Dana M. Moss is a graduate student in the University of California, Irvine’s Ph.D. program in Sociology and a Podlich Fellow at the Center for the Study of Democracy. Her research interests include social movements, human rights, and repression; stratification and “superfluous” peoples; culture and social change; and the Middle East and North Africa and Arab diasporas. She is currently researching and writing about state repression against human rights and democratic reform activists in the Kingdom of Jordan, conducting an ethnography on Syrian-American pro-revolution protest and mobilization, and studying transnational Yemeni activism in response to the Arab Spring under the tutelage of her advisor, Distinguished Professor David A. Snow. Dana is working with Dave Snow on a project titled “Protest on the Fly: Resuscitating and Re-Theorizing Spontaneity in the Dynamics of Collective Action and Protest.” She is also currently working with Professor and Chair David J. Frank on a project examining cross-national changes in the criminal regulation of sex between 1965 and 2005. Dana is the recent recipient of a Pre-Dissertation Fellowship from the American Institute of Yemeni Studies (2012) and the University of California Human Rights Fellowship (2011), among other awards.
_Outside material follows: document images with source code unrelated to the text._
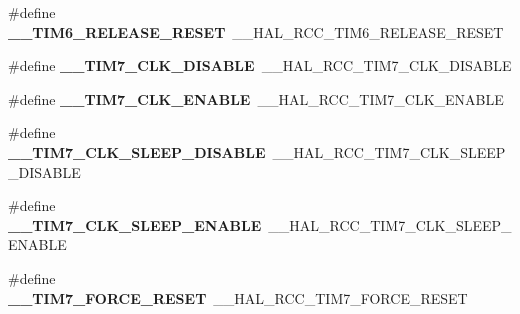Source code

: \begin{DoxyCompactItemize}
\item 
\hypertarget{group___h_a_l___r_c_c___aliased_gabdf7ef03c9de1208b413d09be54bbac7}{\#define {\bfseries \-\_\-\-\_\-\-T\-I\-M6\-\_\-\-R\-E\-L\-E\-A\-S\-E\-\_\-\-R\-E\-S\-E\-T}~\-\_\-\-\_\-\-H\-A\-L\-\_\-\-R\-C\-C\-\_\-\-T\-I\-M6\-\_\-\-R\-E\-L\-E\-A\-S\-E\-\_\-\-R\-E\-S\-E\-T}\label{group___h_a_l___r_c_c___aliased_gabdf7ef03c9de1208b413d09be54bbac7}

\item 
\hypertarget{group___h_a_l___r_c_c___aliased_ga51e8c84a72ecac4490fa36cffd5e05b1}{\#define {\bfseries \-\_\-\-\_\-\-T\-I\-M7\-\_\-\-C\-L\-K\-\_\-\-D\-I\-S\-A\-B\-L\-E}~\-\_\-\-\_\-\-H\-A\-L\-\_\-\-R\-C\-C\-\_\-\-T\-I\-M7\-\_\-\-C\-L\-K\-\_\-\-D\-I\-S\-A\-B\-L\-E}\label{group___h_a_l___r_c_c___aliased_ga51e8c84a72ecac4490fa36cffd5e05b1}

\item 
\hypertarget{group___h_a_l___r_c_c___aliased_gabbecf6d3f327c8dbd1047470bb578a0a}{\#define {\bfseries \-\_\-\-\_\-\-T\-I\-M7\-\_\-\-C\-L\-K\-\_\-\-E\-N\-A\-B\-L\-E}~\-\_\-\-\_\-\-H\-A\-L\-\_\-\-R\-C\-C\-\_\-\-T\-I\-M7\-\_\-\-C\-L\-K\-\_\-\-E\-N\-A\-B\-L\-E}\label{group___h_a_l___r_c_c___aliased_gabbecf6d3f327c8dbd1047470bb578a0a}

\item 
\hypertarget{group___h_a_l___r_c_c___aliased_ga4c16bf990b994cdc00d0d4802c5d234a}{\#define {\bfseries \-\_\-\-\_\-\-T\-I\-M7\-\_\-\-C\-L\-K\-\_\-\-S\-L\-E\-E\-P\-\_\-\-D\-I\-S\-A\-B\-L\-E}~\-\_\-\-\_\-\-H\-A\-L\-\_\-\-R\-C\-C\-\_\-\-T\-I\-M7\-\_\-\-C\-L\-K\-\_\-\-S\-L\-E\-E\-P\-\_\-\-D\-I\-S\-A\-B\-L\-E}\label{group___h_a_l___r_c_c___aliased_ga4c16bf990b994cdc00d0d4802c5d234a}

\item 
\hypertarget{group___h_a_l___r_c_c___aliased_ga96f4fdc9e740dc843f6b31f82441f097}{\#define {\bfseries \-\_\-\-\_\-\-T\-I\-M7\-\_\-\-C\-L\-K\-\_\-\-S\-L\-E\-E\-P\-\_\-\-E\-N\-A\-B\-L\-E}~\-\_\-\-\_\-\-H\-A\-L\-\_\-\-R\-C\-C\-\_\-\-T\-I\-M7\-\_\-\-C\-L\-K\-\_\-\-S\-L\-E\-E\-P\-\_\-\-E\-N\-A\-B\-L\-E}\label{group___h_a_l___r_c_c___aliased_ga96f4fdc9e740dc843f6b31f82441f097}

\item 
\hypertarget{group___h_a_l___r_c_c___aliased_ga63998a20f793d6defe0441970e8af993}{\#define {\bfseries \-\_\-\-\_\-\-T\-I\-M7\-\_\-\-F\-O\-R\-C\-E\-\_\-\-R\-E\-S\-E\-T}~\-\_\-\-\_\-\-H\-A\-L\-\_\-\-R\-C\-C\-\_\-\-T\-I\-M7\-\_\-\-F\-O\-R\-C\-E\-\_\-\-R\-E\-S\-E\-T}\label{group___h_a_l___r_c_c___aliased_ga63998a20f793d6defe0441970e8af993}


\end{DoxyCompactItemize}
Dana worked as the Research Associate for the Department of Sociology at Villanova University from 2006 until 2010; she obtained an interdisciplinary M.A. from Villanova in Liberal Studies with an emphasis on Middle Eastern studies. In 2009, Dana attended the Yemen College of Middle Eastern Studies in San’a, Yemen, for intensive summer Arabic study, and in 2011, she studied advanced Arabic as a recipient of the Critical Language Scholarship in ‘Amman, Jordan. She is also a co-founding member and co-director of the Yemen Peace Project, a non-profit organization dedicated to promoting awareness about Yemen, cross-cultural dialogue between Yemenis and Americans, and mobilizing for peace in Yemen.
Originally from the Washington, D.C. area, Dana completed her undergraduate degree at Loyola University in Maryland (then Loyola College) in Creative Writing, Sociology and Gender Studies. She currently resides with her husband and her two dogs in southern California.